> [Work to be completed] Within the records below is a range that opens at the line with "comments and recommendations;</p>" and closes at the line with "<p>This installation can". Return that range word for word, both ends included, and only that range.
[Records]
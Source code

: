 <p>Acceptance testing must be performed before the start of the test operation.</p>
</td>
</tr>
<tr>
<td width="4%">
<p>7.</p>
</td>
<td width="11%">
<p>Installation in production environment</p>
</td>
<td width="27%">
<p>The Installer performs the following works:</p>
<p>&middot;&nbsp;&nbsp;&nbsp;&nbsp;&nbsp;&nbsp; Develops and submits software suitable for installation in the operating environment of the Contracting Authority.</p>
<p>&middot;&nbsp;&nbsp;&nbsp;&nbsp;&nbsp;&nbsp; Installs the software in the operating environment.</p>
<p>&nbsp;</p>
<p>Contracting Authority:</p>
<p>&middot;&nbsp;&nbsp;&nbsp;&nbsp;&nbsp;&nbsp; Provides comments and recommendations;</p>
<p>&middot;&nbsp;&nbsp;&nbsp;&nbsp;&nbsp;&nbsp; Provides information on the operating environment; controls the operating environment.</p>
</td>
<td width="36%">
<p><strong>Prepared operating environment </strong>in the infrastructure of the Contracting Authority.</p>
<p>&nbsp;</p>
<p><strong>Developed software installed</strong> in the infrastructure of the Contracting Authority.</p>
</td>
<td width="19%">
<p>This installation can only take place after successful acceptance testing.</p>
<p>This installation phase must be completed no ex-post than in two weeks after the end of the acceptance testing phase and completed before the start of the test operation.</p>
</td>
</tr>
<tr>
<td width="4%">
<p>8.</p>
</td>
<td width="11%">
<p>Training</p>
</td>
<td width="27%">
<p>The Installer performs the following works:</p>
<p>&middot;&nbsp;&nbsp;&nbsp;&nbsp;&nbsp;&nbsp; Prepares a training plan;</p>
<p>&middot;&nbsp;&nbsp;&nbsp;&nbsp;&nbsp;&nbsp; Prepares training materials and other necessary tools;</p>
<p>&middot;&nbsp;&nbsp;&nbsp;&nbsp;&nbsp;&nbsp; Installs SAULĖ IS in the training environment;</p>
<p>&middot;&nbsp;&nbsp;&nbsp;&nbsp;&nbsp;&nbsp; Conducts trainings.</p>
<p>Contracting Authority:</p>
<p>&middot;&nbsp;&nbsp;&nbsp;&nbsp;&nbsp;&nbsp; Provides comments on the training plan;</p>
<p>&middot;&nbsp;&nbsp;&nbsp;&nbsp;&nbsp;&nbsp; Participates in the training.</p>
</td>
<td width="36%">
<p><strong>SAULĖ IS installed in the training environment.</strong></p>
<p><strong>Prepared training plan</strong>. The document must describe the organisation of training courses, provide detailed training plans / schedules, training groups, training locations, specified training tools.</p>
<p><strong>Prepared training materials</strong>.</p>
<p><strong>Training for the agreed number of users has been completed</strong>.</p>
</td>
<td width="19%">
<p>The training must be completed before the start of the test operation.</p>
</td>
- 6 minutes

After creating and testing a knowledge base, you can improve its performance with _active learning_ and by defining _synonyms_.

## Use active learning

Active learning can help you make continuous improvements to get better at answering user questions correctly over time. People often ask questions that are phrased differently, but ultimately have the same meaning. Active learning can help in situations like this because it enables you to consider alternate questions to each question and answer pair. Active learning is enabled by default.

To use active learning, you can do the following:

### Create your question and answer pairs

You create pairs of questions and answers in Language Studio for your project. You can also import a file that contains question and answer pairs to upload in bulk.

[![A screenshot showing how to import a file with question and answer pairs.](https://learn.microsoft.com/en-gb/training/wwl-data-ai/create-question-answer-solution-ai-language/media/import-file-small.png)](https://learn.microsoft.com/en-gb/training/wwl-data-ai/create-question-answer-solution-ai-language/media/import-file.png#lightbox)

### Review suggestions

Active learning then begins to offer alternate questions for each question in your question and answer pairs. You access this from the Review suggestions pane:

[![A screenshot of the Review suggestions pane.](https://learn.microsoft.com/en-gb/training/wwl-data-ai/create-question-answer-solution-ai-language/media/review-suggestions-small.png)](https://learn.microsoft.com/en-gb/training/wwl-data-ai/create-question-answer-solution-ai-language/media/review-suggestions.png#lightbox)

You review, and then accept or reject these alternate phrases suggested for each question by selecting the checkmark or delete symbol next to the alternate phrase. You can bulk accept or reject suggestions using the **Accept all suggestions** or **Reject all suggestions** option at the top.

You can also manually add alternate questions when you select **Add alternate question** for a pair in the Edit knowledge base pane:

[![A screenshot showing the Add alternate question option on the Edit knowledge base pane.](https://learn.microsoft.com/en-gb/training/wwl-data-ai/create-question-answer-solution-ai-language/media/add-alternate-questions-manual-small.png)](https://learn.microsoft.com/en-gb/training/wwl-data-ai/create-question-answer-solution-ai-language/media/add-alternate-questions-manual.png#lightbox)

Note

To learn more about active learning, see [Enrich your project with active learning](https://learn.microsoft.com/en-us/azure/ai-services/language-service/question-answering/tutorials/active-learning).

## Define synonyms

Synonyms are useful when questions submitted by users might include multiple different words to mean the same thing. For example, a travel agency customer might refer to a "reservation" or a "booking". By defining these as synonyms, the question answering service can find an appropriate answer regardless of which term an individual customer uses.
[/Records]
> [Solution for this problem]
<p>&middot;&nbsp;&nbsp;&nbsp;&nbsp;&nbsp;&nbsp; Provides comments and recommendations;</p>
<p>&middot;&nbsp;&nbsp;&nbsp;&nbsp;&nbsp;&nbsp; Provides information on the operating environment; controls the operating environment.</p>
</td>
<td width="36%">
<p><strong>Prepared operating environment </strong>in the infrastructure of the Contracting Authority.</p>
<p>&nbsp;</p>
<p><strong>Developed software installed</strong> in the infrastructure of the Contracting Authority.</p>
</td>
<td width="19%">
<p>This installation can only take place after successful acceptance testing.</p>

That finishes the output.